Welcome to my teaching page.
Teaching has been an integral part of my academic life since my time as a Ph.D. student in Philosophy at the University of Notre Dame. I have served as a teaching assistant for both introductory philosophy courses and an advanced seminar on the history of modern philosophy, and I was honored with the Outstanding Graduate Student Teacher Award in 2021. In 2023, I independently designed and taught a course on the philosophy of mind, further deepening my commitment to student-centered and conceptually rigorous instruction. In the 2025–2026 academic year, I will serve as an Assistant Teaching Professor in the Philosophy Department at Notre Dame. Below you will find information about courses I have independently taught and designed, each structured to guide students through complex philosophical ideas while fostering critical engagement and thoughtful discussion.
Minds, Brains, and Persons
What is the nature of the mind? How does it relate to the body and the external world? What makes someone the same person over time? Is it the persistence of the same body? Questions such as these have been the focus of philosophical thinking about the mind for hundreds of years. But they have taken on new urgency with the development of sciences such as psychology, cognitive science, and cognitive neuroscience. In this class, we will consider some of the most important historical answers offered to the questions above, as well as some of the views philosophers have developed in response to the contemporary sciences of the mind.

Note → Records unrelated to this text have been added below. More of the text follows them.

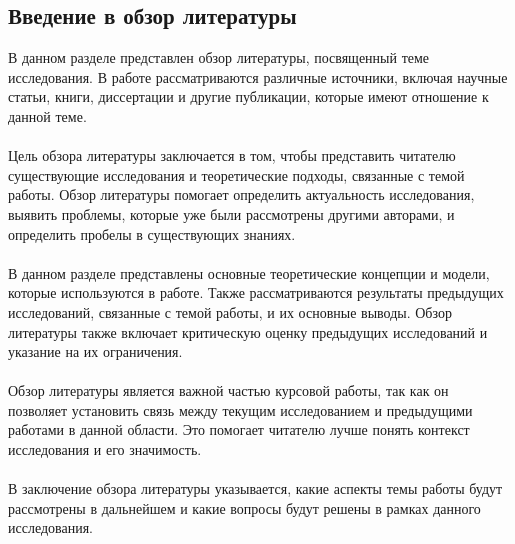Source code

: \documentclass{article}
\begin{document}
\subsection{Введение в обзор литературы}
В данном разделе представлен обзор литературы, посвященный теме исследования. В работе рассматриваются различные источники, включая научные статьи, книги, диссертации и другие публикации, которые имеют отношение к данной теме.\\
~\\
Цель обзора литературы заключается в том, чтобы представить читателю существующие исследования и теоретические подходы, связанные с темой работы. Обзор литературы помогает определить актуальность исследования, выявить проблемы, которые уже были рассмотрены другими авторами, и определить пробелы в существующих знаниях.\\
~\\
В данном разделе представлены основные теоретические концепции и модели, которые используются в работе. Также рассматриваются результаты предыдущих исследований, связанные с темой работы, и их основные выводы. Обзор литературы также включает критическую оценку предыдущих исследований и указание на их ограничения.\\
~\\
Обзор литературы является важной частью курсовой работы, так как он позволяет установить связь между текущим исследованием и предыдущими работами в данной области. Это помогает читателю лучше понять контекст исследования и его значимость.\\
~\\
В заключение обзора литературы указывается, какие аспекты темы работы будут рассмотрены в дальнейшем и какие вопросы будут решены в рамках данного исследования.
\end{document}
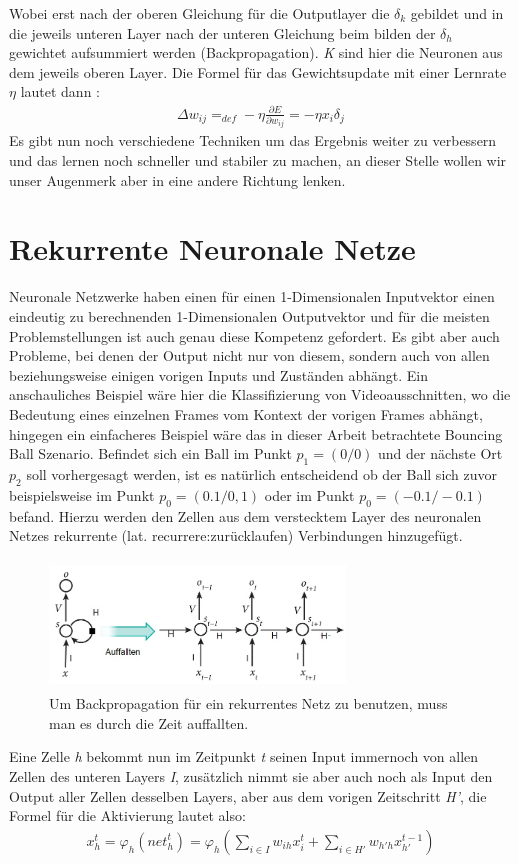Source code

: Wobei erst nach der oberen Gleichung für die Outputlayer die \(\delta_{k}\) gebildet und in die jeweils unteren Layer nach der unteren Gleichung beim bilden der \(\delta_{h}\) gewichtet aufsummiert werden (Backpropagation). \textit{K} sind hier die Neuronen aus dem jeweils oberen Layer. Die Formel für das Gewichtsupdate mit einer Lernrate \(\eta\) lautet dann \cite{bib:mlp}:
\begin{gather}	
	\Delta w_{ij} =_{def}  -\eta \frac{\partial E}{\partial w_{ij}} = -\eta x_{i}\delta_{j}  
\end{gather} 
Es gibt nun noch verschiedene Techniken um das Ergebnis weiter zu verbessern und das lernen noch schneller und stabiler zu machen, an dieser Stelle wollen wir unser Augenmerk aber in eine andere Richtung lenken. 
\section{Rekurrente Neuronale Netze}

Neuronale Netzwerke haben einen für einen 1-Dimensionalen Inputvektor einen eindeutig zu berechnenden 1-Dimensionalen Outputvektor und für die meisten Problemstellungen ist auch genau diese Kompetenz gefordert. Es gibt aber auch Probleme, bei denen der Output nicht nur von diesem, sondern auch von allen beziehungsweise einigen vorigen Inputs und Zuständen abhängt. Ein anschauliches Beispiel wäre hier die Klassifizierung von Videoausschnitten, wo die Bedeutung eines einzelnen Frames vom Kontext der vorigen Frames abhängt, hingegen ein einfacheres Beispiel wäre das in dieser Arbeit betrachtete Bouncing Ball Szenario. Befindet sich ein Ball im Punkt \(p_{1}=(0/0)\) und der nächste Ort \(p_{2}\) soll vorhergesagt werden, ist es natürlich entscheidend ob der Ball sich zuvor beispielsweise im Punkt \(p_{0}=(0.1/0,1)\) oder im Punkt \(p_{0}=(-0.1/-0.1)\) befand. Hierzu werden den Zellen aus dem verstecktem Layer des neuronalen Netzes rekurrente (lat. recurrere:zurücklaufen) Verbindungen hinzugefügt.
\begin{figure}
	\centering
	\includegraphics[width=0.7\textwidth, height=130px]{pics/rnn.jpg}	
	\caption{Um Backpropagation für ein rekurrentes Netz zu benutzen, muss man es durch die Zeit auffallten. \cite{bib:rnn}}
	\label{img:rnn}
\end{figure}
Eine Zelle \textit{h} bekommt nun im Zeitpunkt \textit{t} seinen Input immernoch von allen Zellen des unteren Layers \textit{I}, zusätzlich nimmt sie aber auch noch als Input den Output aller Zellen desselben Layers, aber aus dem vorigen Zeitschritt \textit{H'}, die Formel für die Aktivierung lautet also: 
\begin{gather}
x^{t}_{h}=\varphi_{h}(net_{h}^{t})=\varphi_{h}(\sum_{i \in I}w_{ih}x^{t}_{i}+\sum_{i \in H'}w_{h'h}x^{t-1}_{h'})
\end{gather}


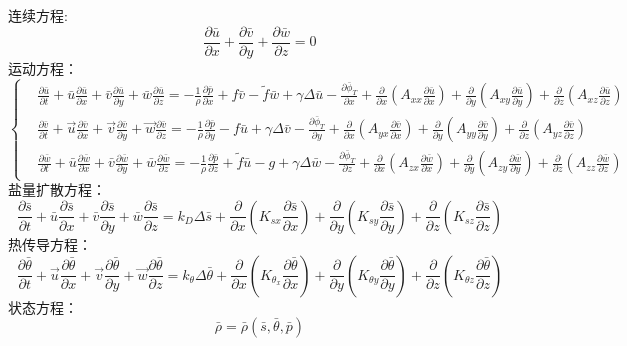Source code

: \documentclass[a4paper,12pt]{article}
\begin{document}
    \begin{framed}
    连续方程:
    \[
        \frac{\partial \bar{u}}{\partial x}+\frac{\partial \bar{v}}{\partial y}+\frac{\partial \bar{w}}{\partial z}=0
    \]
    运动方程：
    \[
        \left\{
        \begin{aligned}
            &\frac{\partial \bar{u}}{\partial t}+\bar{u} \frac{\partial \bar{u}}{\partial x}+\bar{v} \frac{\partial \bar{u}}{\partial y}+\bar{w} \frac{\partial \bar{u}}{\partial z}=-\frac{1}{\rho} \frac{\partial \bar{p}}{\partial x}+f \bar{v}-\tilde{f} \bar{w}+\gamma \Delta \bar{u}-\frac{\partial \bar{\phi}_{T}}{\partial x}+\frac{\partial}{\partial x}\left(A_{x x} \frac{\partial \bar{u}}{\partial x}\right)+\frac{\partial}{\partial y}\left(A_{x y} \frac{\partial \bar{u}}{\partial y}\right)+\frac{\partial}{\partial z}\left(A_{x z} \frac{\partial \bar{u}}{\partial z}\right)\\
            &\frac{\partial \bar{v}}{\partial t}+\vec{u} \frac{\partial \bar{v}}{\partial x}+\vec{v} \frac{\partial \bar{v}}{\partial y}+\vec{w} \frac{\partial \bar{v}}{\partial z}=-\frac{1}{\rho} \frac{\partial \bar{p}}{\partial y}-f \bar{u}+\gamma \Delta \bar{v}-\frac{\partial \bar{\phi}_{T}}{\partial y}+\frac{\partial}{\partial x}\left(A_{y x} \frac{\partial \bar{v}}{\partial x}\right)+\frac{\partial}{\partial y}\left(A_{y y} \frac{\partial \bar{v}}{\partial y}\right)+\frac{\partial}{\partial z}\left(A_{y z} \frac{\partial \bar{v}}{\partial z}\right)\\
            &\frac{\partial \bar{w}}{\partial t}+\bar{u} \frac{\partial \bar{w}}{\partial x}+\bar{v} \frac{\partial \bar{w}}{\partial y}+\bar{w} \frac{\partial \bar{w}}{\partial z}=-\frac{1}{\rho} \frac{\partial \bar{p}}{\partial z}+\tilde{f} \bar{u}-g+\gamma \Delta \bar{w}-\frac{\partial \bar{\phi}_{T}}{\partial z}+\frac{\partial}{\partial x}\left(A_{z x} \frac{\partial \bar{w}}{\partial x}\right)+\frac{\partial}{\partial y}\left(A_{z y} \frac{\partial \bar{w}}{\partial y}\right)+\frac{\partial}{\partial z}\left(A_{z z} \frac{\partial \bar{w}}{\partial z}\right)
        \end{aligned}
        \right.
    \]
    盐量扩散方程：
    \[
        \frac{\partial \bar{s}}{\partial t}+\bar{u} \frac{\partial \bar{s}}{\partial x}+\bar{v} \frac{\partial \bar{s}}{\partial y}+\bar{w} \frac{\partial \bar{s}}{\partial z}=k_{D} \Delta \bar{s}+\frac{\partial}{\partial x}\left(K_{s x} \frac{\partial \bar{s}}{\partial x}\right)+\frac{\partial}{\partial y}\left(K_{s y} \frac{\partial \bar{s}}{\partial y}\right)+\frac{\partial}{\partial z}\left(K_{s z} \frac{\partial \bar{s}}{\partial z}\right)
    \]
    热传导方程：
    \[
        \frac{\partial \bar{\theta}}{\partial t}+\vec{u} \frac{\partial \bar{\theta}}{\partial x}+\vec{v} \frac{\partial \bar{\theta}}{\partial y}+\vec{w} \frac{\partial \bar{\theta}}{\partial z}=k_{\theta} \Delta \bar{\theta}+\frac{\partial}{\partial x}\left(K_{\theta_{x}} \frac{\partial \bar{\theta}}{\partial x}\right)+\frac{\partial}{\partial y}\left(K_{\theta y} \frac{\partial \bar{\theta}}{\partial y}\right)+\frac{\partial}{\partial z}\left(K_{\theta z} \frac{\partial \bar{\theta}}{\partial z}\right)
    \]
    状态方程：
    \[
        \bar{\rho}=\bar{\rho}(\bar{s}, \bar{\theta}, \bar{p})
    \]
    \end{framed}
\end{document}
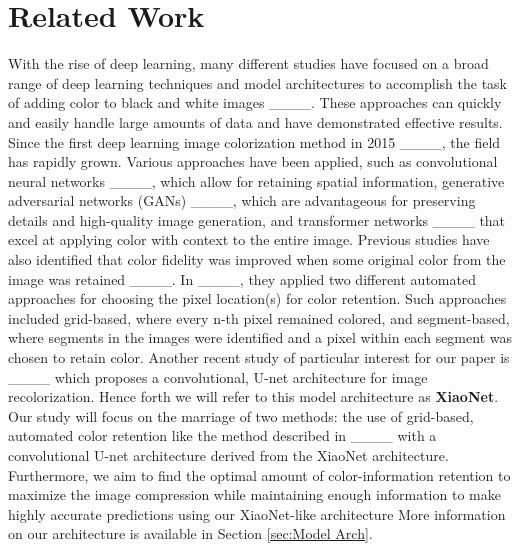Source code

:\section{Related Work}
With the rise of deep learning, many different studies have focused on a broad range of deep learning techniques and model architectures to accomplish the task of adding color to black and white images ____. These approaches can quickly and easily handle large amounts of data and have demonstrated effective results. Since the first deep learning image colorization method in 2015 ____, the field has rapidly grown. Various approaches have been applied, such as convolutional neural networks ____, which allow for retaining spatial information, generative adversarial networks (GANs) ____, which are advantageous for preserving details and high-quality image generation, and transformer networks ____ that excel at applying color with context to the entire image. Previous studies have also identified that color fidelity was improved when some original color from the image was retained ____. In ____, they applied two different automated approaches for choosing the pixel location(s) for color retention. Such approaches included grid-based, where every n-th pixel remained colored, and segment-based, where segments in the images were identified and a pixel within each segment was chosen to retain color. Another recent study of particular interest for our paper is ____ which proposes a convolutional, U-net architecture for image recolorization. Hence forth we will refer to this model architecture as \textbf{XiaoNet}. Our study will focus on the marriage of two methods: the use of grid-based, automated color retention like the method described in ____ with a convolutional U-net architecture derived from the XiaoNet architecture. Furthermore, we aim to find the optimal amount of color-information retention to maximize the image compression while maintaining enough information to make highly accurate predictions using our XiaoNet-like architecture More information on our architecture is available in Section \ref{sec:Model Arch}.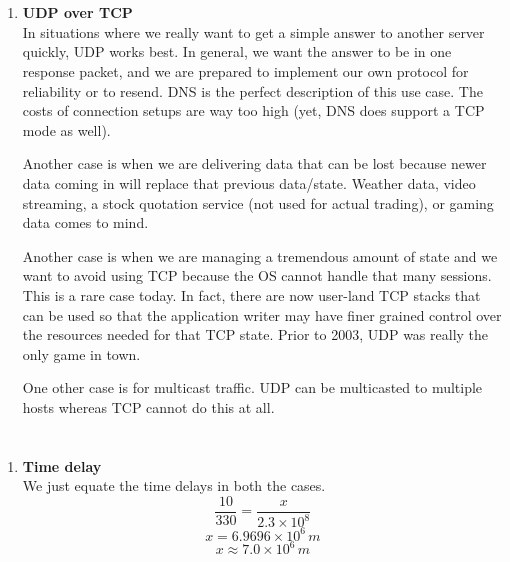 \documentclass[12pt]{article}
\begin{document}
\section{}
    \begin{enumerate}[label=(\alph*)]
        \item \textbf{UDP over TCP} \\
     In situations where we really want to get a simple answer to another server quickly, UDP works best. In general, we want the answer to be in one response packet, and we are prepared to implement our own protocol for reliability or to resend. DNS is the perfect description of this use case. The costs of connection setups are way too high (yet, DNS does support a TCP mode as well).
    
    Another case is when we are delivering data that can be lost because newer data coming in will replace that previous data/state. Weather data, video streaming, a stock quotation service (not used for actual trading), or gaming data comes to mind.
    
    Another case is when we are managing a tremendous amount of state and we want to avoid using TCP because the OS cannot handle that many sessions. This is a rare case today. In fact, there are now user-land TCP stacks that can be used so that the application writer may have finer grained control over the resources needed for that TCP state. Prior to 2003, UDP was really the only game in town.
    
    One other case is for multicast traffic. UDP can be multicasted to multiple hosts whereas TCP cannot do this at all.

    \end{enumerate}
    
\section{}
    \begin{enumerate}[label=(\alph*)]
    \item \textbf{Time delay} \\
    We just equate the time delays in both the cases.
        \begin{equation*}
            \frac{10}{330} = \frac{x}{2.3 \times 10^8}
        \end{equation*}
        \begin{equation*}
            x = 6.9696 \times 10^6 \, m
        \end{equation*}
        \begin{equation*}
            x \approx 7.0 \times 10^6 \,  m
        \end{equation*}
    \end{enumerate}
    
\end{document}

Dialogues of the Enlightened: Modern Philosophy in Conversations
This course explores the history of modern philosophy, taking a unique approach that goes beyond traditional narratives. While we will explore the contributions of canonical men philosophers, we will also shine a light on the often-overlooked women philosophers of this period who significantly advanced Enlightenment thought. By placing these philosophers in dialogue, we will examine their philosophical developments not only through their seminal works but also through their correspondences and interactions. We will engage with actual historical discourses and create new interactions based on their philosophical ideas. By reading various types of materials, we will gain a comprehensive understanding of the intellectual exchanges that shaped the philosophical landscape of the Enlightenment.
From One to Many: Theories of the Individual in Seventeenth-Century Thought
What makes something an individual, and what distinguishes one individual from another? This course examines how seventeenth-century philosophers approached these questions across metaphysics, epistemology, moral philosophy, and political thought. We begin with theories of what makes something a distinct, unified being and how individuals relate to one another. We then consider how these philosophers understood who can be a knower and how knowledge is acquired: Is knowledge always tied to individual minds, or can groups also qualify as knowers? What counts as knowing, and how does it depend on the subject involved? Finally, we explore how these ideas shaped seventeenth-century views on moral responsibility, individual rights, and the nature of the state.
Introduction to Classical Chinese Philosophy
Why be moral? What is the best way to live? Should we follow tradition or nature, or neither? Classical Chinese philosophers wrestled with these fundamental questions against a backdrop of political turmoil and social change. In this course, we will examine how various philosophical schools have developed distinct, often competing visions of personal and political life. Structured in three units, the course begins with Confucianism, turns to Daoism, and concludes with a set of other influential schools, including Mohism, Legalism, and the Logicians, covering philosophical texts written roughly between the 6th and 2nd centuries BCE. We will explore how each school articulates its own philosophical vision on topics ranging from moral cultivation and good governance to skepticism and language.